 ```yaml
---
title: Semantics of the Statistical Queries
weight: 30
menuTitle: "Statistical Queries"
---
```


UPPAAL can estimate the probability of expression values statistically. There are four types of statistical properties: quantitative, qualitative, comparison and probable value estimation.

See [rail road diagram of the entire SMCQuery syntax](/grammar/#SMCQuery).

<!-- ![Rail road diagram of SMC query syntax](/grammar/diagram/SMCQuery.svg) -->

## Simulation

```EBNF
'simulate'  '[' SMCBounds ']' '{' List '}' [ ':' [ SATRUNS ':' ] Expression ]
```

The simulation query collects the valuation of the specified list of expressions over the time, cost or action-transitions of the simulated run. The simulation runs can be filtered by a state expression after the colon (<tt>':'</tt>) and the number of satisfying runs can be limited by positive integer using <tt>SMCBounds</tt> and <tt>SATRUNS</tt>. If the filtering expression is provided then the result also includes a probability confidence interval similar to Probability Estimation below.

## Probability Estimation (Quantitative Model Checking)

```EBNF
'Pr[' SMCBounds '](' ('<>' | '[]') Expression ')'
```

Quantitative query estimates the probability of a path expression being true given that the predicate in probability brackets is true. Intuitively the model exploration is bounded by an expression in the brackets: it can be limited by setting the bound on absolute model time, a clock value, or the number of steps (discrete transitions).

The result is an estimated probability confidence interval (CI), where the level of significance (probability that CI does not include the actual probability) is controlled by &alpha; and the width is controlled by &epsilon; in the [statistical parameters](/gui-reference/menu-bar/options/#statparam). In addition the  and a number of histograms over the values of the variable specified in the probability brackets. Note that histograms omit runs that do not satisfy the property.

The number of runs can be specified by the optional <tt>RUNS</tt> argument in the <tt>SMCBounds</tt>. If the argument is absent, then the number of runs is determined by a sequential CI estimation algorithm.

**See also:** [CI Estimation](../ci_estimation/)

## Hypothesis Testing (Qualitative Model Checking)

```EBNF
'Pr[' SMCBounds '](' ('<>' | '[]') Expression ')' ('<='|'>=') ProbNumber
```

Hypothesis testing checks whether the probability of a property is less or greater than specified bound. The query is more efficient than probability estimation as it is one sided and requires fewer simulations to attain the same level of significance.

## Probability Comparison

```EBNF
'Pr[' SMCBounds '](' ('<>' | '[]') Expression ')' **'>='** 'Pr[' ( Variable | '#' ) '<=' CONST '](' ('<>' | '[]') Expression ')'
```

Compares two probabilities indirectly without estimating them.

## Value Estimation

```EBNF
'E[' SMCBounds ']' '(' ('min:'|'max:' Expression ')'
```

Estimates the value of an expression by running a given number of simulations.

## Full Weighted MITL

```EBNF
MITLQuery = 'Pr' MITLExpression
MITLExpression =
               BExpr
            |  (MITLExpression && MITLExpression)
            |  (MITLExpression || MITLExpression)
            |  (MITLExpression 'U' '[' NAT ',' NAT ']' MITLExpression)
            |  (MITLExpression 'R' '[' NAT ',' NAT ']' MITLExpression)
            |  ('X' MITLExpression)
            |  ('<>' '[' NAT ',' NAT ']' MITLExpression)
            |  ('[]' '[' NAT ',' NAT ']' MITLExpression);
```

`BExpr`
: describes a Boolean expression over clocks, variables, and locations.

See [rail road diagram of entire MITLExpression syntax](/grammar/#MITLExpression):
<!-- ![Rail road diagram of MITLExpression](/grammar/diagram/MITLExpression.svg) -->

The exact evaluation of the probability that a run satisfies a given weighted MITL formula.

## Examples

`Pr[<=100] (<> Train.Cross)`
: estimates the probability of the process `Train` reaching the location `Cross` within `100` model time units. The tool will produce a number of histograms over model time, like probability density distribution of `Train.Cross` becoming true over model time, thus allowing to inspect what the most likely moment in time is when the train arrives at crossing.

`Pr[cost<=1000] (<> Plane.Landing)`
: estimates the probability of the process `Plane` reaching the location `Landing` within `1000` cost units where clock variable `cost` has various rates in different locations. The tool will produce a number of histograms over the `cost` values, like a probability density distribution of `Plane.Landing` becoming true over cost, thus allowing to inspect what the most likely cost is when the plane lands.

* * *

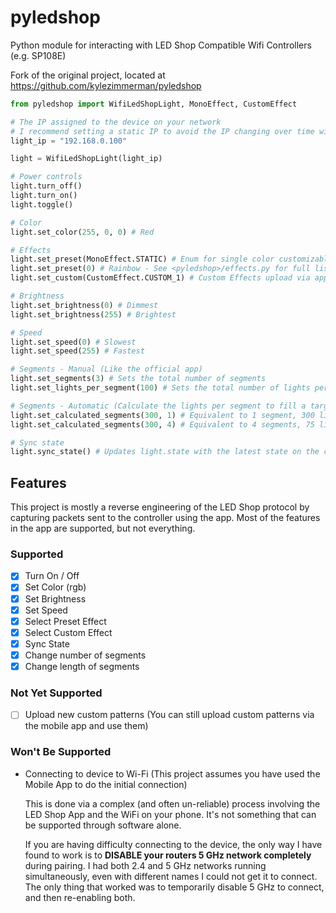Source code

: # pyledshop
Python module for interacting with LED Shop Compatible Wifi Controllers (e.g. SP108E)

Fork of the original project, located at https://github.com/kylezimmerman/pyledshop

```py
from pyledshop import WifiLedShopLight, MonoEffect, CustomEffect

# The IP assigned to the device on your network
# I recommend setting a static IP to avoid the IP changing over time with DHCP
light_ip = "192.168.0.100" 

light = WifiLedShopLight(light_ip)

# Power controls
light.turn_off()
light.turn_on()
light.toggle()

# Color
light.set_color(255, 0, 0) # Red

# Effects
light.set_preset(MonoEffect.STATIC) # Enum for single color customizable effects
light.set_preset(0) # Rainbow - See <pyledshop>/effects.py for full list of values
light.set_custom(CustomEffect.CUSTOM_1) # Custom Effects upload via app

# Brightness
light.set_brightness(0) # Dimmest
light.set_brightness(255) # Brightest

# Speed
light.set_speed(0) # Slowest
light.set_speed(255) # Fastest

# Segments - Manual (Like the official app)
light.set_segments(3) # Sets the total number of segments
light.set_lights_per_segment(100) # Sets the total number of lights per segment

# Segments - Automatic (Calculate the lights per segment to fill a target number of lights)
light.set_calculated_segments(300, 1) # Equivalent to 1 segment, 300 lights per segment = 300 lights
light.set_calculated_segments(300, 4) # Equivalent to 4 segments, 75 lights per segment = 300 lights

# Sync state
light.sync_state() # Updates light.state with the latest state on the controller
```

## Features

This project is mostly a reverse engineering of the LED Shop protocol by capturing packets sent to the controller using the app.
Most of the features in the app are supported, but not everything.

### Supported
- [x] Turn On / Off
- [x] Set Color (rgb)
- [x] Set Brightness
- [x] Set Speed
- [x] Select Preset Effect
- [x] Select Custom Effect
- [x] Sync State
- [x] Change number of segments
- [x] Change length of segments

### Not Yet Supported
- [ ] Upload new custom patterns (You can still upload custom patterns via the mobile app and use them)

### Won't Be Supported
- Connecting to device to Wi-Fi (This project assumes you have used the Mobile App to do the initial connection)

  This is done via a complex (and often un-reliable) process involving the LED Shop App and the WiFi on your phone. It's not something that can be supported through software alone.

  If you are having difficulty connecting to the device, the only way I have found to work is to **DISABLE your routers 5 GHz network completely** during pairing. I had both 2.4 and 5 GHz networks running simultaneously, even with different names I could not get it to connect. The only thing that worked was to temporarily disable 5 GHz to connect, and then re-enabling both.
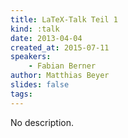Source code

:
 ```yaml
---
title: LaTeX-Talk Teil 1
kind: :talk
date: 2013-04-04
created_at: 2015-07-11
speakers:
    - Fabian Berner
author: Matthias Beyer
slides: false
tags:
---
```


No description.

==

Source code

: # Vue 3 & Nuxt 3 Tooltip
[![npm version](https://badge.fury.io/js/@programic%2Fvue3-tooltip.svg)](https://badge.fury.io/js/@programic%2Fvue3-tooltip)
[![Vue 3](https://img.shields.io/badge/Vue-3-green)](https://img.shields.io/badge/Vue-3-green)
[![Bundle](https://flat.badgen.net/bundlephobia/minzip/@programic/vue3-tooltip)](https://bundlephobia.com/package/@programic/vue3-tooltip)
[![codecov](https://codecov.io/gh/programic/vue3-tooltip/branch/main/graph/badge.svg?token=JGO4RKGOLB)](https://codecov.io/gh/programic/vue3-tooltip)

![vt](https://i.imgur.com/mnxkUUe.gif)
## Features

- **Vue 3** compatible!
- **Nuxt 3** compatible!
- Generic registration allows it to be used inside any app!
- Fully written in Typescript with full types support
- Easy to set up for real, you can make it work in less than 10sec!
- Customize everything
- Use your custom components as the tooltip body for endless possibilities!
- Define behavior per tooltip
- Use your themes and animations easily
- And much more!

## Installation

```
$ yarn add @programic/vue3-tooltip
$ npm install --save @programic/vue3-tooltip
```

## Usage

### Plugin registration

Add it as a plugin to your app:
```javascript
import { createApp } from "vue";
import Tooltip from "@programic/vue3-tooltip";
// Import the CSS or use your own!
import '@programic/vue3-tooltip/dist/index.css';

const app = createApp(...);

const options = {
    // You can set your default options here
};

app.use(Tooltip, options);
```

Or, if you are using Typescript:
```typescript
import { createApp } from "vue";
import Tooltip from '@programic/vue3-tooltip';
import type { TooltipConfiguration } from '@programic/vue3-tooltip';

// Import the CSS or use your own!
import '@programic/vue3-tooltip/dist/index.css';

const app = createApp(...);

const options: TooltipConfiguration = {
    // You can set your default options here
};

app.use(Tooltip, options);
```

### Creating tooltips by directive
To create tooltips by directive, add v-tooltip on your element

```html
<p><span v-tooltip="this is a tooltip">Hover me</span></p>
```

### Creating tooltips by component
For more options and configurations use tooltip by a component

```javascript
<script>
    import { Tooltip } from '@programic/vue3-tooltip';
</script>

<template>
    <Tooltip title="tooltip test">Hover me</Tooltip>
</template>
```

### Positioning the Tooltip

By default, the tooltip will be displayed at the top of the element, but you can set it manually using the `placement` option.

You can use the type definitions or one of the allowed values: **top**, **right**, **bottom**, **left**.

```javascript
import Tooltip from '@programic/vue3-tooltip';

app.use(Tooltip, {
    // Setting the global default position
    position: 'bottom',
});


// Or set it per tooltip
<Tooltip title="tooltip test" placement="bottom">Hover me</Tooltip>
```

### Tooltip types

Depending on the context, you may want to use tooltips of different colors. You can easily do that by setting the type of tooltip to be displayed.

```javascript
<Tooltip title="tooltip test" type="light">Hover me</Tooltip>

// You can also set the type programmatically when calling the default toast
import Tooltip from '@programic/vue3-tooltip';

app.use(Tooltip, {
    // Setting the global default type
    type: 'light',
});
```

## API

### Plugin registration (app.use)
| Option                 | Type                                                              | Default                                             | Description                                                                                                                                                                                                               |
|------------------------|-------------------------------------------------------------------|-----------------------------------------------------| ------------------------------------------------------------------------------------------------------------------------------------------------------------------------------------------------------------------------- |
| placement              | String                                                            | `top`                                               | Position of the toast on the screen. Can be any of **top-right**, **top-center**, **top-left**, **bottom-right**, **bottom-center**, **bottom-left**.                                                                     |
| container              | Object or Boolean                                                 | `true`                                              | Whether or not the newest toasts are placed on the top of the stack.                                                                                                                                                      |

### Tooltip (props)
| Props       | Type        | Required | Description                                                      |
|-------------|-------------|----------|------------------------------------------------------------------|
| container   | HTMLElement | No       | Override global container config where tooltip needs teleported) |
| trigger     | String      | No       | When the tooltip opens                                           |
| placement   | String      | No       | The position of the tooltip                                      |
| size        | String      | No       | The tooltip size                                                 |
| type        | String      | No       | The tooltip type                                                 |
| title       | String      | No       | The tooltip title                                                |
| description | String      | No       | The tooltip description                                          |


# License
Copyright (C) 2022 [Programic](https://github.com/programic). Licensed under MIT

**Work to be completed:**
Sift through the material above and copy the lines that contain the word "also".

**Solution to this exercise:**
The simulation query collects the valuation of the specified list of expressions over the time, cost or action-transitions of the simulated run. The simulation runs can be filtered by a state expression after the colon (<tt>':'</tt>) and the number of satisfying runs can be limited by positive integer using <tt>SMCBounds</tt> and <tt>SATRUNS</tt>. If the filtering expression is provided then the result also includes a probability confidence interval similar to Probability Estimation below.
**See also:** [CI Estimation](../ci_estimation/)
// You can also set the type programmatically when calling the default toast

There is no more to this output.